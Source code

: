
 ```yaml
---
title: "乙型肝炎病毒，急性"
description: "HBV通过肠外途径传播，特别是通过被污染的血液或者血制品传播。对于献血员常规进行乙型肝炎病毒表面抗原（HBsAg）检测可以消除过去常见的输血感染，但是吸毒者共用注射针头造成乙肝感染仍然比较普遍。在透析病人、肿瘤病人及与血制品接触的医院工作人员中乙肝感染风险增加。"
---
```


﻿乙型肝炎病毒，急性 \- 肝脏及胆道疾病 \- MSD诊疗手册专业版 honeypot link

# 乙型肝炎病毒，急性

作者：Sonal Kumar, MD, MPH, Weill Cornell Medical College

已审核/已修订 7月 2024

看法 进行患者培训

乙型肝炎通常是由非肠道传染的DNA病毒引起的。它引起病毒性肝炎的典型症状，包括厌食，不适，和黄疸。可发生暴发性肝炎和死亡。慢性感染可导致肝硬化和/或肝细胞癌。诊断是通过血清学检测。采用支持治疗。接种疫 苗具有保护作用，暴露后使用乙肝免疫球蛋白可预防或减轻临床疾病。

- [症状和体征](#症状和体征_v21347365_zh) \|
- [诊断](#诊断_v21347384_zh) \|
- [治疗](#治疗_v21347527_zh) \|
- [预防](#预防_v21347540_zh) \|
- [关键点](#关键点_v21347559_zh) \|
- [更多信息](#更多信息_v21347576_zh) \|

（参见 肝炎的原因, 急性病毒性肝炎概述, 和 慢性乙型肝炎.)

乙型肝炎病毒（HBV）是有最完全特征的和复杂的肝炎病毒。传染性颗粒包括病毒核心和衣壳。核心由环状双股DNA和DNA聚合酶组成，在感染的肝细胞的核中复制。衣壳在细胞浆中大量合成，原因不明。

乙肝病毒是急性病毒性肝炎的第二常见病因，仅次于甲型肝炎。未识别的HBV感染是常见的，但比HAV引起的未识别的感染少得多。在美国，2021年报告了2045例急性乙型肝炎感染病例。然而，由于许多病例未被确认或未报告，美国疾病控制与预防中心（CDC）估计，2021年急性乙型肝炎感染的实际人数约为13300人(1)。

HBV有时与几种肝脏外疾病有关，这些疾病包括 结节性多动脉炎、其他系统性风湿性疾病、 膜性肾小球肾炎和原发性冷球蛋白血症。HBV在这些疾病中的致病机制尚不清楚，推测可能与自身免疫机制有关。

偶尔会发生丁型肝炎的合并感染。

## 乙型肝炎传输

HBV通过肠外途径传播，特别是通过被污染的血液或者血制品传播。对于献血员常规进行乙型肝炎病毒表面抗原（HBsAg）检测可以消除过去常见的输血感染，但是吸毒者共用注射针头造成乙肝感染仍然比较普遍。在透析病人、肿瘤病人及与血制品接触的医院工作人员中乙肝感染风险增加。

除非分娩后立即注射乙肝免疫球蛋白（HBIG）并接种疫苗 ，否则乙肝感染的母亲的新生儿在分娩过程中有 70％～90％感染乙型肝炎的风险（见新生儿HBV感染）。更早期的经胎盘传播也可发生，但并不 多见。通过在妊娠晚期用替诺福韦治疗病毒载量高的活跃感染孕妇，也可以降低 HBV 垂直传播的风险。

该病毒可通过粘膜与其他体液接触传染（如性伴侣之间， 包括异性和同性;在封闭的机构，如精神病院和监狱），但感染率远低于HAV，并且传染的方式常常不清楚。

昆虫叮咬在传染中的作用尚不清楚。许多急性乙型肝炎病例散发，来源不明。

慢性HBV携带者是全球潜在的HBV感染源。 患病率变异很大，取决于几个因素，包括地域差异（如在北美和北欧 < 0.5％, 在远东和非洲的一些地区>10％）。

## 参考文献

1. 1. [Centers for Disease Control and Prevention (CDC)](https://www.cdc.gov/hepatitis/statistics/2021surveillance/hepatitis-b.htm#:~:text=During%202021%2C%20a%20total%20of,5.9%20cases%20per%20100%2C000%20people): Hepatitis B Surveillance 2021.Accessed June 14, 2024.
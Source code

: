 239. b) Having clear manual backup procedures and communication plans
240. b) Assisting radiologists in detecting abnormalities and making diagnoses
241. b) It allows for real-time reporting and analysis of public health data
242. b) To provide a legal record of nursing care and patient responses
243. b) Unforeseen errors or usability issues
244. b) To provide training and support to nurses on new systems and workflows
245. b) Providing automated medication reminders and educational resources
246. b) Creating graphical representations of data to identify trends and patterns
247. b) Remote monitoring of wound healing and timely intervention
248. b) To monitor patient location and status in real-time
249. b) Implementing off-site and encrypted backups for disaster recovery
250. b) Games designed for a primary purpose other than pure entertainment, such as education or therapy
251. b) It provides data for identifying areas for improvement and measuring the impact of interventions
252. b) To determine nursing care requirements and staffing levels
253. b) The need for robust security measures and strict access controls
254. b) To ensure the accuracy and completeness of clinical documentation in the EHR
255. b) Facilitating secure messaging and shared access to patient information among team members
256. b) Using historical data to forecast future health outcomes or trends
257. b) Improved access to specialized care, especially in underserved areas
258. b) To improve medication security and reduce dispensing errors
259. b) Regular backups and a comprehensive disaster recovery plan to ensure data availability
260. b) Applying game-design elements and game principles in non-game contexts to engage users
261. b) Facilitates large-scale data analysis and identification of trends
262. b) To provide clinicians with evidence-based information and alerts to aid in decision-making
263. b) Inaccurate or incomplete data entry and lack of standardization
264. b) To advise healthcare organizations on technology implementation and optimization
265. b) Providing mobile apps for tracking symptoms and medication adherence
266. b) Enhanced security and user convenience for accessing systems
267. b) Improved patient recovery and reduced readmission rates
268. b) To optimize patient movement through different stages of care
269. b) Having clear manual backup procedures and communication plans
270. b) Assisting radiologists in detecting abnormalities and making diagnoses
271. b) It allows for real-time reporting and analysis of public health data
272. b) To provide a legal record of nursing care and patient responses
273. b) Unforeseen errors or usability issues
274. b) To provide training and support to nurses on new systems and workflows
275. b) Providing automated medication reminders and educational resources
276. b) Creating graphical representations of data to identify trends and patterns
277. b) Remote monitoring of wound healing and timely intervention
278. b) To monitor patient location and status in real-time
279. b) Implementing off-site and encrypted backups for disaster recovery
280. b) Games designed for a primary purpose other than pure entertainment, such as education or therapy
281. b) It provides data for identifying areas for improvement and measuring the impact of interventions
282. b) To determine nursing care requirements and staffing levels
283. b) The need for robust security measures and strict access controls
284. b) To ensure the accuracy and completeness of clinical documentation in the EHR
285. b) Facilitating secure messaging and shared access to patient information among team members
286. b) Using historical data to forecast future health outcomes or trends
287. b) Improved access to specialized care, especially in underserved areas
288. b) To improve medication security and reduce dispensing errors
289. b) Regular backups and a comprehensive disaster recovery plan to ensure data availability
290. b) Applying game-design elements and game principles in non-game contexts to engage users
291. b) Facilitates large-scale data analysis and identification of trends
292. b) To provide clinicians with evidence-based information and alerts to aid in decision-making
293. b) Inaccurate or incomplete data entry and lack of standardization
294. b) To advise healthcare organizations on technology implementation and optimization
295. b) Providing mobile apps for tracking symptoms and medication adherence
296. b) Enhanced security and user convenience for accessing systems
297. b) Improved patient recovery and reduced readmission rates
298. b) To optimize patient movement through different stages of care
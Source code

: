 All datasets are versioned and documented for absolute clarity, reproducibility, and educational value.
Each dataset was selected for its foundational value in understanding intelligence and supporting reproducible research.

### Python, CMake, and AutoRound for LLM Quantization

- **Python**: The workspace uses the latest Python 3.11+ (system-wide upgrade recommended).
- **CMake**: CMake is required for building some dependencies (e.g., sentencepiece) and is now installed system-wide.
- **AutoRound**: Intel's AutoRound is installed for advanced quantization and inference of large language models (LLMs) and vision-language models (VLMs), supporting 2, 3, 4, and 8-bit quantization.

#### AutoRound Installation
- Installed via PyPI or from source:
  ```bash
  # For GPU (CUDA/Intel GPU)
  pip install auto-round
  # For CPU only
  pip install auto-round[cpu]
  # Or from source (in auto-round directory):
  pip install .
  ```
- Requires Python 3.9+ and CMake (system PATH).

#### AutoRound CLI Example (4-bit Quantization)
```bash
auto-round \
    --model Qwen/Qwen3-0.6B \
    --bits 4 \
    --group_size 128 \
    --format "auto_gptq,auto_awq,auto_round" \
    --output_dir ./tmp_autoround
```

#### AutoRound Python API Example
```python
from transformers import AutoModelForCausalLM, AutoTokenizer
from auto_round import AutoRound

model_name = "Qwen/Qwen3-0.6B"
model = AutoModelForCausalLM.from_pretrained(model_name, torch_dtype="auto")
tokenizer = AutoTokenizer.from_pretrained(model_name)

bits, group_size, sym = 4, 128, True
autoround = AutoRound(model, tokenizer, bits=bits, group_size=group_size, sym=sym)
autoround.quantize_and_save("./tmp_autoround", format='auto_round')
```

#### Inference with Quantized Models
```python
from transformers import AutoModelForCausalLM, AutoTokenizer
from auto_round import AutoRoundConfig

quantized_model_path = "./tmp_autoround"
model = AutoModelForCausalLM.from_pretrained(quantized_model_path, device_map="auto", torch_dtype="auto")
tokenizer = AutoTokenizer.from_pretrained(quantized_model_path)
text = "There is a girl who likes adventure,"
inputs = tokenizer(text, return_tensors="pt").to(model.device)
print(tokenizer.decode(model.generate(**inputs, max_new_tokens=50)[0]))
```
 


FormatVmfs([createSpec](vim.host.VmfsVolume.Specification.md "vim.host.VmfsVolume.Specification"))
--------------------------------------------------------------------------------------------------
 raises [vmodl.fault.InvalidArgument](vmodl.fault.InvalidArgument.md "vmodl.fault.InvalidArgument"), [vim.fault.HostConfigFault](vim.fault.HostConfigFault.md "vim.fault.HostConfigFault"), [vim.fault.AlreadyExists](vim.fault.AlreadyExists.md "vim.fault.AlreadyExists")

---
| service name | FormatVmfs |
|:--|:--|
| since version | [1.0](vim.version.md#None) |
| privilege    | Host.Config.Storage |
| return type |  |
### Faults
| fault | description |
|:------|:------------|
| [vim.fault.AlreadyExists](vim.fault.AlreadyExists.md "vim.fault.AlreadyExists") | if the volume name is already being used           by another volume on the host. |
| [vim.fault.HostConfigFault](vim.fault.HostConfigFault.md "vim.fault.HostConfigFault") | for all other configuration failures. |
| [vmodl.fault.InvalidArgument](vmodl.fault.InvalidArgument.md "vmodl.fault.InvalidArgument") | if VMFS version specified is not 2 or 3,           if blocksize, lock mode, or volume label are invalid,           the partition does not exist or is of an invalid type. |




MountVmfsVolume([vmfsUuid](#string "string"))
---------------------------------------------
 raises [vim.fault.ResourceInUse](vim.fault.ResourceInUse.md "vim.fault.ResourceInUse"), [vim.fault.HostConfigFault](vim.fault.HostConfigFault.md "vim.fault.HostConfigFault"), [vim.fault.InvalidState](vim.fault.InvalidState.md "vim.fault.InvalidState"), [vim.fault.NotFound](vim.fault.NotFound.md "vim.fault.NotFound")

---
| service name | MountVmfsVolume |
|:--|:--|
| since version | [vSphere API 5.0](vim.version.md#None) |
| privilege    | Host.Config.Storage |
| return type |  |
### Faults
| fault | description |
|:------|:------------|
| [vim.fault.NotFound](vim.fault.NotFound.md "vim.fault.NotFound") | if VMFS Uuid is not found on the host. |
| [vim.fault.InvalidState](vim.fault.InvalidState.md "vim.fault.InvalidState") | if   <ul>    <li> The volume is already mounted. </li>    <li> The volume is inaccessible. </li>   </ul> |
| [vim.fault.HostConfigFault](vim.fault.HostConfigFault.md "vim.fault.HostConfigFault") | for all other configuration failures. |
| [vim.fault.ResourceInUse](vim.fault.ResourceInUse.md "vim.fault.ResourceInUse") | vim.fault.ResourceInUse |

## The problem
Retype every line up to and including the one that contains "- [关键点](#关键点_v21347559_zh) \|", beginning at the first line of the records, with no edits.

## Finished exercise
Source code

:
 ```yaml
---
title: "乙型肝炎病毒，急性"
description: "HBV通过肠外途径传播，特别是通过被污染的血液或者血制品传播。对于献血员常规进行乙型肝炎病毒表面抗原（HBsAg）检测可以消除过去常见的输血感染，但是吸毒者共用注射针头造成乙肝感染仍然比较普遍。在透析病人、肿瘤病人及与血制品接触的医院工作人员中乙肝感染风险增加。"
---
```


﻿乙型肝炎病毒，急性 \- 肝脏及胆道疾病 \- MSD诊疗手册专业版 honeypot link

# 乙型肝炎病毒，急性

作者：Sonal Kumar, MD, MPH, Weill Cornell Medical College

已审核/已修订 7月 2024

看法 进行患者培训

乙型肝炎通常是由非肠道传染的DNA病毒引起的。它引起病毒性肝炎的典型症状，包括厌食，不适，和黄疸。可发生暴发性肝炎和死亡。慢性感染可导致肝硬化和/或肝细胞癌。诊断是通过血清学检测。采用支持治疗。接种疫 苗具有保护作用，暴露后使用乙肝免疫球蛋白可预防或减轻临床疾病。

- [症状和体征](#症状和体征_v21347365_zh) \|
- [诊断](#诊断_v21347384_zh) \|
- [治疗](#治疗_v21347527_zh) \|
- [预防](#预防_v21347540_zh) \|
- [关键点](#关键点_v21347559_zh) \|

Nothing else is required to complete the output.